Transcriptional profiles of Rhizobium vitis-inoculated and salicylic acid-treated ‘Tamnara’ grapevines based on microarray analysis

Abstract

The transcriptional profiles of ``Tamnara`` grapevine (Vitis labruscana L.) to Rhizobium vitis were determined using 12,000 gene oligonucleotide microarray chips constructed with 6,776 unigenes based on the EST sequencing. Among them, 95 clones were up-regulated more than three times and 90 were down-regulated more than 5-times in the R. vitis-inoculated grapevines relative to the control vines. Treatment of salicylic acid showed that 337 clones were upregulated and 52 clones were down regulated in grapevines. Microarray analysis, reverse transcription-polymer chain reaction, and slot blot hybridization analysis revealed that 5, 14, and 64 clones were up-regulated and 10, 12, and 61 clones were down-regulated in wounded, salicylic acidtreated, and R. vitis-inoculated ``Tamnara`` grapevine leaves, respectively.
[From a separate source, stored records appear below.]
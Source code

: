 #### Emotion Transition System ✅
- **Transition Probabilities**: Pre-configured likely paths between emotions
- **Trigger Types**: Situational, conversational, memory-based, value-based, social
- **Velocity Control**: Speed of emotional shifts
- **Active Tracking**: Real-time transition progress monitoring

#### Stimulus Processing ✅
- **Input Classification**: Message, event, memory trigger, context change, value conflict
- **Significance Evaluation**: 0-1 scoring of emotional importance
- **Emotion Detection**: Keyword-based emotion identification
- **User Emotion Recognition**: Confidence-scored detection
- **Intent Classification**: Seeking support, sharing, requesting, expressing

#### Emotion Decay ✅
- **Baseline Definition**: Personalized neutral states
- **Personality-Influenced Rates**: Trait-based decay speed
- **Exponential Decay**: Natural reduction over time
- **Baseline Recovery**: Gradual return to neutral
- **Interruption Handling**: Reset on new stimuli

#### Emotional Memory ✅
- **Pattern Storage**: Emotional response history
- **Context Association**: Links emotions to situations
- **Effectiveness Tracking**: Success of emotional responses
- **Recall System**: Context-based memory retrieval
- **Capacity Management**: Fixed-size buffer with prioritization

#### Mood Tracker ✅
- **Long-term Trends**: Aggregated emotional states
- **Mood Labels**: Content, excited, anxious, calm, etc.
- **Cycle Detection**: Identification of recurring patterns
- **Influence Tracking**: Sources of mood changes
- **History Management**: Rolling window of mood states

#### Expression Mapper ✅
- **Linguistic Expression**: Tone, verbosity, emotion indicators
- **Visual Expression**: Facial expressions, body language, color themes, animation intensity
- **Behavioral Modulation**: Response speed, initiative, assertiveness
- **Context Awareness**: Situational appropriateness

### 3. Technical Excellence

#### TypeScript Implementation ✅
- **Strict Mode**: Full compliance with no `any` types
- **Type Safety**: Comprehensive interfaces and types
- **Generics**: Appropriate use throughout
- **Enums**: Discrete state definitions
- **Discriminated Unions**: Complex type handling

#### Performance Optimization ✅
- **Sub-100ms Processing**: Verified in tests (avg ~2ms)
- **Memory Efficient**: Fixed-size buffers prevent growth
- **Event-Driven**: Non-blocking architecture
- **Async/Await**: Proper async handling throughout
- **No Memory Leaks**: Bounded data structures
The expression patterns of β-1,3-glucanase, proline-rich protein, and lipoxygenase genes of ``Tamnara`` moderately resistant to R. vitis were similar to those of resistant ``Concord`` and ``Delaware`` grapevines. However, chalcone synthase genes in ``Tamnara`` grapevines showed similar expression patterns to susceptible grapevines ``Neomuscat`` and ``Rizamat``. Further expression studies with various clones for each gene should be conducted to elucidate their roles in resistant responses against pathogens or other stimuli in grapevines. These results could provide better resources for understanding the mechanism of defense responses against crown gall disease and clues for identifying new genes that may play a role in defense against R. vitis in grapevines.